Entries taken from a collection
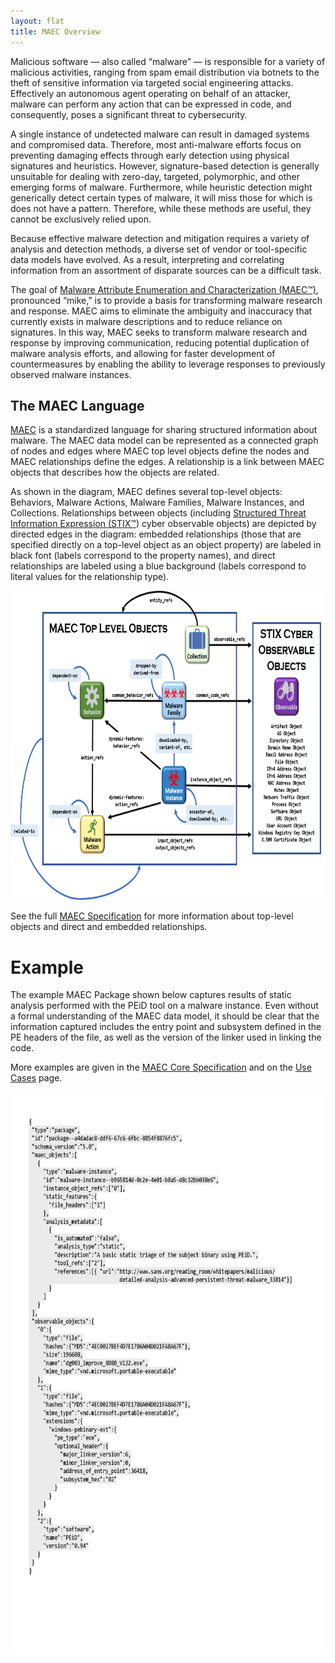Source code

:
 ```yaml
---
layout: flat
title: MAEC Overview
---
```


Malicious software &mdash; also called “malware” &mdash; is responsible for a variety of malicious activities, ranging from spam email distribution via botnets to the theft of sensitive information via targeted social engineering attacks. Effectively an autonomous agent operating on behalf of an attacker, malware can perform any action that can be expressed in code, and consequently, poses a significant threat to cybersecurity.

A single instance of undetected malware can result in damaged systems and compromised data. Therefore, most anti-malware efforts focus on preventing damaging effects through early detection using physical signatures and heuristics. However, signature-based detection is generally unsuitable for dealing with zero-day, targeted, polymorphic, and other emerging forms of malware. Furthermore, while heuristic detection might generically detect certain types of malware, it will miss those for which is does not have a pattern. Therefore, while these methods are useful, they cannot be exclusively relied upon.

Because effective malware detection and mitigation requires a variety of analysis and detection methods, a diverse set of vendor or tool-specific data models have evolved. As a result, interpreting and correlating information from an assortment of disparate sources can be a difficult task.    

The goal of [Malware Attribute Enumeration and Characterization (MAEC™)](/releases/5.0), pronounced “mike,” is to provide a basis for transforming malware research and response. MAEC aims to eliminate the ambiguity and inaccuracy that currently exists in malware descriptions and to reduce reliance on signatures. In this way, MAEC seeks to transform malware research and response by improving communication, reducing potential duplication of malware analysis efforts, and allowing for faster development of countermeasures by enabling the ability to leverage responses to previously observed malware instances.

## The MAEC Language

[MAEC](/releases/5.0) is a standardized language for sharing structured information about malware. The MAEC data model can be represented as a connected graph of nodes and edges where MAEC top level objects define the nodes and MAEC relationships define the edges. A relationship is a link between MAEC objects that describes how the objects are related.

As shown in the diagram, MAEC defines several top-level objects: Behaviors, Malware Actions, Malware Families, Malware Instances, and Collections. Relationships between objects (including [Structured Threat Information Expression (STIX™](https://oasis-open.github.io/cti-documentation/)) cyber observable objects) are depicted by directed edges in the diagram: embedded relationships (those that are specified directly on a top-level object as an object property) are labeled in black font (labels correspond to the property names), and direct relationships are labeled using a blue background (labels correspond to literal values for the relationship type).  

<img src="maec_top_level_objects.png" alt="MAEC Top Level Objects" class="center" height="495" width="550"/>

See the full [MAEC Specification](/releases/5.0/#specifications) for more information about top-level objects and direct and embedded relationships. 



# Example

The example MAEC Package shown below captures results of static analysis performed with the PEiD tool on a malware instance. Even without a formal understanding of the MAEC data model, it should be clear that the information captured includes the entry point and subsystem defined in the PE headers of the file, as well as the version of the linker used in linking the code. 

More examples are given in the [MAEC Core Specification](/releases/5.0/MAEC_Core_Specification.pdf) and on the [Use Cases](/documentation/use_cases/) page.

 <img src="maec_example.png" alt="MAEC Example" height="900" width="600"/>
...
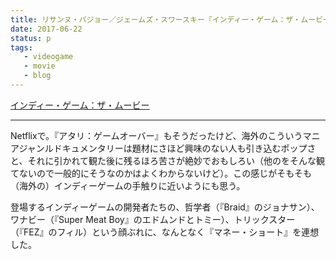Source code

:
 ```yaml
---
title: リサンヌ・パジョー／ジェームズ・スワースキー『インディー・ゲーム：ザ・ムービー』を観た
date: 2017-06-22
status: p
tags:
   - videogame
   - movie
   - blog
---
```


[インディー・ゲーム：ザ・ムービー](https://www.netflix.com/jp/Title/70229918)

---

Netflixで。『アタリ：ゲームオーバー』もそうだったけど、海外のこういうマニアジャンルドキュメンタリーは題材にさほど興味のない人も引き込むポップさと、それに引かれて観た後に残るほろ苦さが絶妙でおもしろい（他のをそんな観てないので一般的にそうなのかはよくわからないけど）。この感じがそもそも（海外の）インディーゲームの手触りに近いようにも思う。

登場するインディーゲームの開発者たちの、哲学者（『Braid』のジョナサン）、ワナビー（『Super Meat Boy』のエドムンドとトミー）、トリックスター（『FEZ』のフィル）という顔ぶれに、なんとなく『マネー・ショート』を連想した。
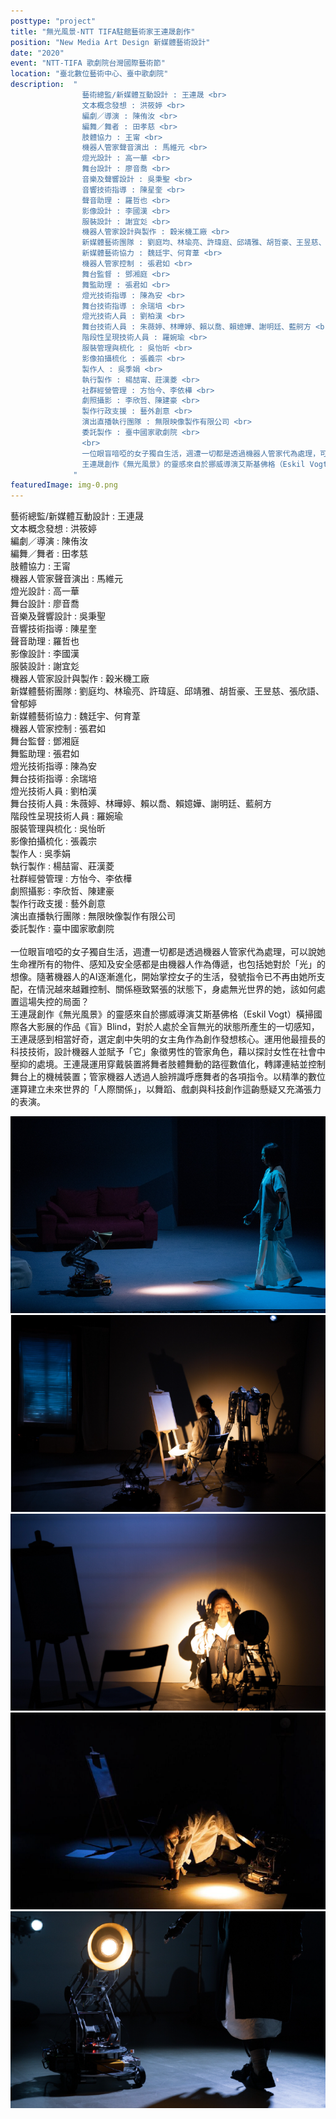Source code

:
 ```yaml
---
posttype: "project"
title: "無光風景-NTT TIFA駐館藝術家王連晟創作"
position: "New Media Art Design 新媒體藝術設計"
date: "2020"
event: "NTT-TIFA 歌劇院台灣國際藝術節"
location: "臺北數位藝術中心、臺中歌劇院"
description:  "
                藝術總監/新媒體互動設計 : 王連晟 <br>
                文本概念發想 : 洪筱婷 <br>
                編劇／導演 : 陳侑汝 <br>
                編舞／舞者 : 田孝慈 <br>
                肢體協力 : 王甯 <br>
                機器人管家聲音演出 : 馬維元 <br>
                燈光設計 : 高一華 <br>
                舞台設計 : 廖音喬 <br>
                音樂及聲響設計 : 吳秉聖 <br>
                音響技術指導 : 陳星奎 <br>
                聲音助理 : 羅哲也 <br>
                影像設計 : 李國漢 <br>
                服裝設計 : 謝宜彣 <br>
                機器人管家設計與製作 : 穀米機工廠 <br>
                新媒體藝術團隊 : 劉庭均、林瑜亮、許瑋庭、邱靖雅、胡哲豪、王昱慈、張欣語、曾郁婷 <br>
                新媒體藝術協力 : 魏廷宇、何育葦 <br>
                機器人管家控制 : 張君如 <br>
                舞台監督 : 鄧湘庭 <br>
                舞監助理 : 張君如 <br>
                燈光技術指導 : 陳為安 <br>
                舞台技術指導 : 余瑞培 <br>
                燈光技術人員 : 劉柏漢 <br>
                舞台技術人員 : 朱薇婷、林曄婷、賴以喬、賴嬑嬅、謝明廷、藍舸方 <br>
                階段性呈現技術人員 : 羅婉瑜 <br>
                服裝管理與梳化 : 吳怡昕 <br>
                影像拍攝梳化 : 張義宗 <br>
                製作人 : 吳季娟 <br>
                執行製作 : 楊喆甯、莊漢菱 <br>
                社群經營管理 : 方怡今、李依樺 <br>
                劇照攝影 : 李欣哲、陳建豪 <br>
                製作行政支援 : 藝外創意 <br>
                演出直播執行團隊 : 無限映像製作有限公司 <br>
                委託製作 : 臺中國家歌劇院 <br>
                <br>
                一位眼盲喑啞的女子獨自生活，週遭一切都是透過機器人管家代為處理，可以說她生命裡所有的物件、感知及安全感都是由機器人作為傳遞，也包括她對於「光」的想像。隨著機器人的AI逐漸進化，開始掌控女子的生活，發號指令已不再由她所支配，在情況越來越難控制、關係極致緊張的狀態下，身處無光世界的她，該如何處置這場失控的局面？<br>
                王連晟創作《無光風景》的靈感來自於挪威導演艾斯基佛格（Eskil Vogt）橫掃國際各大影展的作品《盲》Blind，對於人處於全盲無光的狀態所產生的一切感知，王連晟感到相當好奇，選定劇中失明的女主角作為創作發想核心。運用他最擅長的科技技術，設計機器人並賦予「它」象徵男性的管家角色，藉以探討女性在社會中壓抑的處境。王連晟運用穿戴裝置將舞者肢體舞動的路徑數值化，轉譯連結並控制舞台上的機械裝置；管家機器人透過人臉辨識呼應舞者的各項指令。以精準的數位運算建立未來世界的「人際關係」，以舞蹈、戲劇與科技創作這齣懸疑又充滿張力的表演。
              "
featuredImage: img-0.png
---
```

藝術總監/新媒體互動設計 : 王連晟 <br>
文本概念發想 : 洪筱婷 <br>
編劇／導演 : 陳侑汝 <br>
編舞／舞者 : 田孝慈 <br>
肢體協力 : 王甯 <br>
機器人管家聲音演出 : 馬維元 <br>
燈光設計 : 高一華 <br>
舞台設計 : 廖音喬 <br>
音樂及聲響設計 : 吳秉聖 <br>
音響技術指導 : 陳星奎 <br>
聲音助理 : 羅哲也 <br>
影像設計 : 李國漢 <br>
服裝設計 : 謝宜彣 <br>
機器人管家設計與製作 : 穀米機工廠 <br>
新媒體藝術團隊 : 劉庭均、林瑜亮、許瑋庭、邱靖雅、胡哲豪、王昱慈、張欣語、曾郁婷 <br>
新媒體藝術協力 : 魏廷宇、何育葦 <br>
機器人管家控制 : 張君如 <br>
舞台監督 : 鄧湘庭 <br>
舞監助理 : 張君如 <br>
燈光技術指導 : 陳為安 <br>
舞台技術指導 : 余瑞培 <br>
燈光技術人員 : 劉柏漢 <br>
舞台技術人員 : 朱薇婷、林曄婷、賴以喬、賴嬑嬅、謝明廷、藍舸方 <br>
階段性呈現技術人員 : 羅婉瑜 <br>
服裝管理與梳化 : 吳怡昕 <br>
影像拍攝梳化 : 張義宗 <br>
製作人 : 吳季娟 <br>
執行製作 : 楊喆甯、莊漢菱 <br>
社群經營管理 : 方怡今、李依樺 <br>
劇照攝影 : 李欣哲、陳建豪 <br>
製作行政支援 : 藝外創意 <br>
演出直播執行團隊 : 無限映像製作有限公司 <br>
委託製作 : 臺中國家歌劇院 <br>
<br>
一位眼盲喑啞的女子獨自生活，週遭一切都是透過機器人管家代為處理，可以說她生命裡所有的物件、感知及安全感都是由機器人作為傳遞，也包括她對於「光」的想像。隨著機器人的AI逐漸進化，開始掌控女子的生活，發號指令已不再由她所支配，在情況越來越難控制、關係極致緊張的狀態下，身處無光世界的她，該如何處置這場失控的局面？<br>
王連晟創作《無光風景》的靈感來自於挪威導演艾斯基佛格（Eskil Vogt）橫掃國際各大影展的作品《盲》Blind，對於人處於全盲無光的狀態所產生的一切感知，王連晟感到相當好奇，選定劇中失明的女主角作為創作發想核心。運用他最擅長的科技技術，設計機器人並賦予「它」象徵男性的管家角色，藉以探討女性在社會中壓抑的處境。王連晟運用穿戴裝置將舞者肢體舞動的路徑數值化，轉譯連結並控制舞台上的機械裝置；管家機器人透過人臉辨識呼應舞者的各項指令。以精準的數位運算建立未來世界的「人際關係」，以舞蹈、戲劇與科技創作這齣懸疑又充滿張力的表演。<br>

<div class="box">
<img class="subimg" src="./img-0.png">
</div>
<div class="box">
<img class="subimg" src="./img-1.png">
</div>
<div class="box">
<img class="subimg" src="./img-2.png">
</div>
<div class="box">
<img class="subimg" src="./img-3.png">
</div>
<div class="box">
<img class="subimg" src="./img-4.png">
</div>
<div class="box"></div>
* * *
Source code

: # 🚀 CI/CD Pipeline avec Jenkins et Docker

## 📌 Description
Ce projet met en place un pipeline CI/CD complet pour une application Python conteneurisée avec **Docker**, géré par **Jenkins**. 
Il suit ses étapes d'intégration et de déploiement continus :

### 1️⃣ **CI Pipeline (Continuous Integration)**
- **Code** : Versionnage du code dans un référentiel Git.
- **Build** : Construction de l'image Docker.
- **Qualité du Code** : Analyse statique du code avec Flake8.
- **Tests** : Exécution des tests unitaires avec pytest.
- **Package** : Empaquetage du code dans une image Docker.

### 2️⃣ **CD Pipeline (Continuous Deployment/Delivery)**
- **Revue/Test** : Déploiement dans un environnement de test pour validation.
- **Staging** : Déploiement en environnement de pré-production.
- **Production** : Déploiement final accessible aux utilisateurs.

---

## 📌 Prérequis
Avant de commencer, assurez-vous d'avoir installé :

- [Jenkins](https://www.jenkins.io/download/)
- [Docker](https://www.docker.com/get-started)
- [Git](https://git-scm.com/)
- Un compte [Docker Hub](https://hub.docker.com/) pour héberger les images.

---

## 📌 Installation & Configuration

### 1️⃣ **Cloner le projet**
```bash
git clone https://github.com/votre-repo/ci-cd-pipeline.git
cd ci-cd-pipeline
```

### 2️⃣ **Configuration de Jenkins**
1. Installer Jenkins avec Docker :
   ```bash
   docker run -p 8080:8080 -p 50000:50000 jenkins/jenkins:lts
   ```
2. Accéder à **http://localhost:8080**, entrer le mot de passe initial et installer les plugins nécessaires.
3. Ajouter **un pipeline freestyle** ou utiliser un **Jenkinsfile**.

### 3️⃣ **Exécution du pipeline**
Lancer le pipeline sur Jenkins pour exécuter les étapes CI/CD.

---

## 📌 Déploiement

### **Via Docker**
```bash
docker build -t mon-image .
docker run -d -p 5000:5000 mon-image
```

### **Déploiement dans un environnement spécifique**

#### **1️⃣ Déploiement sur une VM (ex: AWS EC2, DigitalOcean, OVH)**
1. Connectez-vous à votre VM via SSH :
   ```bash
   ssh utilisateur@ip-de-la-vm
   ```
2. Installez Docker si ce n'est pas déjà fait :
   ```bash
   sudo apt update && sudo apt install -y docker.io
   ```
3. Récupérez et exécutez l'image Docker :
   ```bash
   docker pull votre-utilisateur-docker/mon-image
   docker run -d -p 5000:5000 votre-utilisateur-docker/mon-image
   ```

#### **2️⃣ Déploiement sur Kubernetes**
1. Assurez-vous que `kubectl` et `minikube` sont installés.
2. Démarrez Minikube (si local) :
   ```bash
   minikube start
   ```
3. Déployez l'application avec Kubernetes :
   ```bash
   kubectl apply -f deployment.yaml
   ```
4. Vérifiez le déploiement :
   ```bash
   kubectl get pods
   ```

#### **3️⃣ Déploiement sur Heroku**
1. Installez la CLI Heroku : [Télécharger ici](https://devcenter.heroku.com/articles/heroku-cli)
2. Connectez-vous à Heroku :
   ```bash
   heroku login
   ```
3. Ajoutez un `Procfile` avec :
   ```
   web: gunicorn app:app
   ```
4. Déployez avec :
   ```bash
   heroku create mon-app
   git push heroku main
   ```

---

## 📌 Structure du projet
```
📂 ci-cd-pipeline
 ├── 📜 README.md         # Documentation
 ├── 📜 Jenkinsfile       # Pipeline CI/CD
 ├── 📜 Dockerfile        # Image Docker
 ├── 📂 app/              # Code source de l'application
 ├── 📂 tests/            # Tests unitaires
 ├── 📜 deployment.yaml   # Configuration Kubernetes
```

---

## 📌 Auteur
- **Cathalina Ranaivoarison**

▶ DIRECTIONS FOR THIS TASK:
All lines above from the line with "Jenkins et Docker" through the line with "### 2️⃣ **CD Pipeline", both included, are to be set down exactly, with nothing else.

▶ SOLUTION:
: # 🚀 CI/CD Pipeline avec Jenkins et Docker

## 📌 Description
Ce projet met en place un pipeline CI/CD complet pour une application Python conteneurisée avec **Docker**, géré par **Jenkins**. 
Il suit ses étapes d'intégration et de déploiement continus :

### 1️⃣ **CI Pipeline (Continuous Integration)**
- **Code** : Versionnage du code dans un référentiel Git.
- **Build** : Construction de l'image Docker.
- **Qualité du Code** : Analyse statique du code avec Flake8.
- **Tests** : Exécution des tests unitaires avec pytest.
- **Package** : Empaquetage du code dans une image Docker.

### 2️⃣ **CD Pipeline (Continuous Deployment/Delivery)**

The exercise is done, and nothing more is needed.